The summer means different things to different people, but for the Pistons, it means the end of the season, which concludes on May 16, and a quick respite to prepare for what will be an important period. The players will begin individual workouts, and each will have an improvement plan that will tie into a bigger plan for how he will fit on the team.
There’s still plenty more of the roster structure that needs to be figured out, including the draft and free agency, but for the players returning next season, there is a plan.
“A lot of things guys will work on (will vary) from their body to their nutrition — a little bit of everything: ideal weight, ball-handling, shooting, approach to practice, approach to games, the whole nine yards,” coach Dwane Casey said Monday.
“We’ve put together a formula that we want to make sure we sit down with guys at the end of the year, after these 11 games are over with, sit down and talk to about expectations for the summer, where they should be, what we want them to look at.”
Casey gives each player a “role card” early in the season, which helps each of them focus on particular aspects of his game and understand what his specific role will be. Now that the season is winding down and Casey and general manager Troy Weaver have had a chance to assess what the strengths and weaknesses are for each player — and what the team needs — they can piece together a plan to move forward and how they’ll proceed in the draft and free agency.
Some players will take long-awaited vacations or go back home before turning their attention to a workout customized and individualized workout regimen.
“Troy will talk to them. I will talk to them. The weight and conditioning coaches will talk to them. But there is a list of priorities that we’re going into summer with, goals we’re going into summer with, and expect our guys to come out at the end of the summer with,” Casey said. “So, it’s a big summer for a lot of players and so the expectation will be high, not only these last 11 games, but throughout the summer.”
The Pistons have a dedicated group of development coaches and staff to devote to helping players, whether they end up staying in the Detroit area to work out in the summer, or in other areas, closer to their homes or other parts of the country — or even internationally, as it was with Sekou Doumbouya, to help his onboarding process after he was drafted.
Time to tinker
Before they get to the offseason, there are some things that Casey would like to see and implement in the final stretch of the season. That includes some lineup permutations and some additional minutes for some players who could have a role next season.
With the playoffs almost out of reach mathematically, there’s more opportunity to tinker with some subtle nuances and get more minutes with unconventional lineups. That might include some smaller groupings, and some looks at younger players for extended minutes at the end of games.

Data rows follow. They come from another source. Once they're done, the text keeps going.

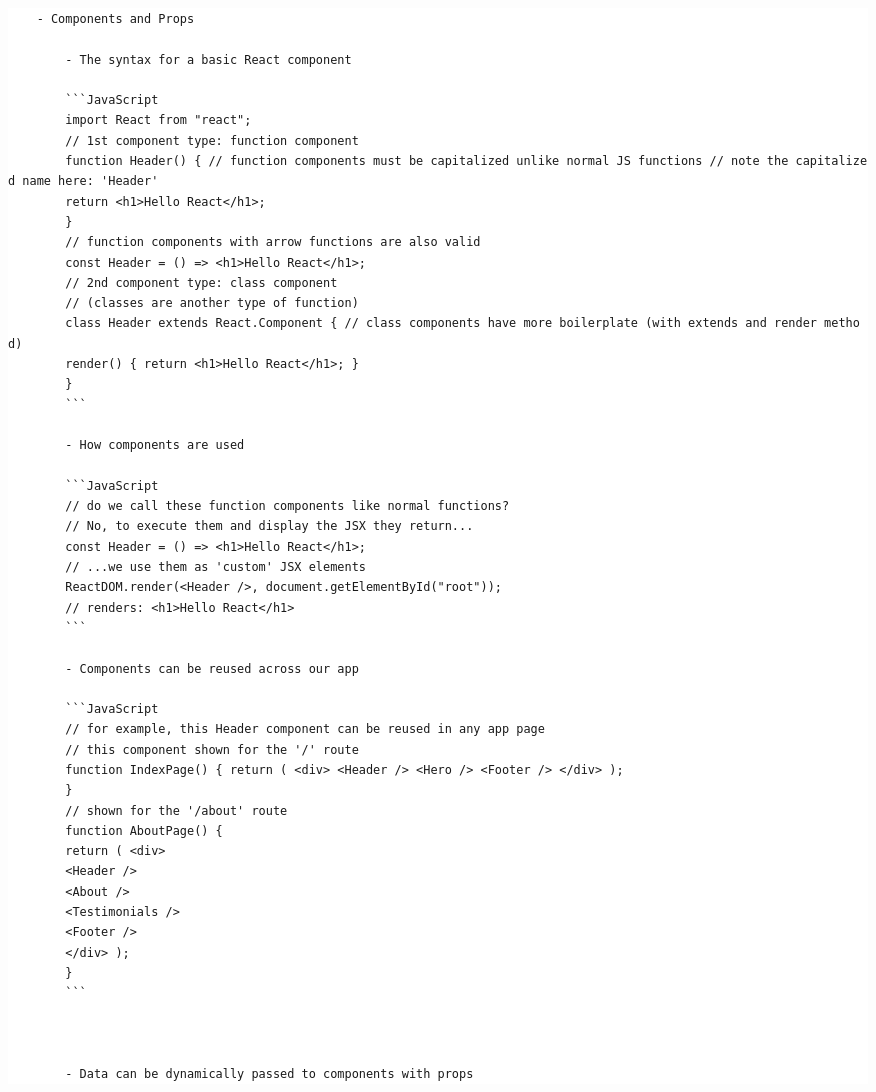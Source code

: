               
            
        - Components and Props
            
            - The syntax for a basic React component
            
            ```JavaScript
            import React from "react";
            // 1st component type: function component
            function Header() { // function components must be capitalized unlike normal JS functions // note the capitalized name here: 'Header' 
            return <h1>Hello React</h1>;
            }
            // function components with arrow functions are also valid
            const Header = () => <h1>Hello React</h1>;
            // 2nd component type: class component
            // (classes are another type of function)
            class Header extends React.Component { // class components have more boilerplate (with extends and render method) 
            render() { return <h1>Hello React</h1>; }
            }
            ```
            
            - How components are used
            
            ```JavaScript
            // do we call these function components like normal functions?
            // No, to execute them and display the JSX they return...
            const Header = () => <h1>Hello React</h1>;
            // ...we use them as 'custom' JSX elements
            ReactDOM.render(<Header />, document.getElementById("root"));
            // renders: <h1>Hello React</h1>
            ```
            
            - Components can be reused across our app
            
            ```JavaScript
            // for example, this Header component can be reused in any app page
            // this component shown for the '/' route
            function IndexPage() { return ( <div> <Header /> <Hero /> <Footer /> </div> );
            }
            // shown for the '/about' route
            function AboutPage() { 
            return ( <div> 
            <Header /> 
            <About /> 
            <Testimonials /> 
            <Footer /> 
            </div> );
            }
            ```
            
              
            
            - Data can be dynamically passed to components with props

“The three-guard lineup, I think, will happen at some point. We’ve already been playing our young guys, different combinations, mostly out of necessity as much as we’ve had guys out,” Casey said. “I’d like to play a little more zone to see what that looks like. We haven’t gotten a chance to do that. There are a few more things we’d like to look at, mainly the three-guard lineup, just to see what that looks like, but again, that’s not something I wake up in the morning ready to worry about.
“I just want to make sure we get Sekou some more looks, Tyler Cook some more looks, get Dennis (Smith Jr.) back and get some time on the court to evaluate him.”